§ Exercise objective: When the string "ports" appears in a line of the records, show the whole line.

═════ Data supplied

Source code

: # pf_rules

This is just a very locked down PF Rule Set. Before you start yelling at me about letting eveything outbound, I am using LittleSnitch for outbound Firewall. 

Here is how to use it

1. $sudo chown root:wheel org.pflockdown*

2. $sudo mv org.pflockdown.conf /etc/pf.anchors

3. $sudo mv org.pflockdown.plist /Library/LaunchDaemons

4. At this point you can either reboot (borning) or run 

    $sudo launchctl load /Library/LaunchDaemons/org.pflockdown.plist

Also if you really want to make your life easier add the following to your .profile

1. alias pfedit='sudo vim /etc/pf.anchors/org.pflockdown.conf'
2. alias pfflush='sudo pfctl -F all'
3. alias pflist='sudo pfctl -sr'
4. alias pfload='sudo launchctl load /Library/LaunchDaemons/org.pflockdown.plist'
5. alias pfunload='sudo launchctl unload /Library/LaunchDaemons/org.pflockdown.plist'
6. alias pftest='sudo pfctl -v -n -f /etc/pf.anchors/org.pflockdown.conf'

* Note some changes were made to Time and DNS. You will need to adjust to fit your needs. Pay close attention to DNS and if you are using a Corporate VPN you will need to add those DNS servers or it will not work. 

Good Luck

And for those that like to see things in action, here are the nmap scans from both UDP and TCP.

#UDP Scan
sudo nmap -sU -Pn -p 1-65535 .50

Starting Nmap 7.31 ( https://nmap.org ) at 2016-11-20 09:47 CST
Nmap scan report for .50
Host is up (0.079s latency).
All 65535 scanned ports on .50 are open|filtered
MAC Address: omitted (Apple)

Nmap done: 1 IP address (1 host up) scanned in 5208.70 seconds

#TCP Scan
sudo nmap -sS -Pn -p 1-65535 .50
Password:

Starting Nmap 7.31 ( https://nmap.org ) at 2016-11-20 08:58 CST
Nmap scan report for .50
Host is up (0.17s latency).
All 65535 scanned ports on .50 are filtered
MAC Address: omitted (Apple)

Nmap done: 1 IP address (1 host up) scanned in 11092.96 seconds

══════════

§ The completed task:
All 65535 scanned ports on .50 are open|filtered
All 65535 scanned ports on .50 are filtered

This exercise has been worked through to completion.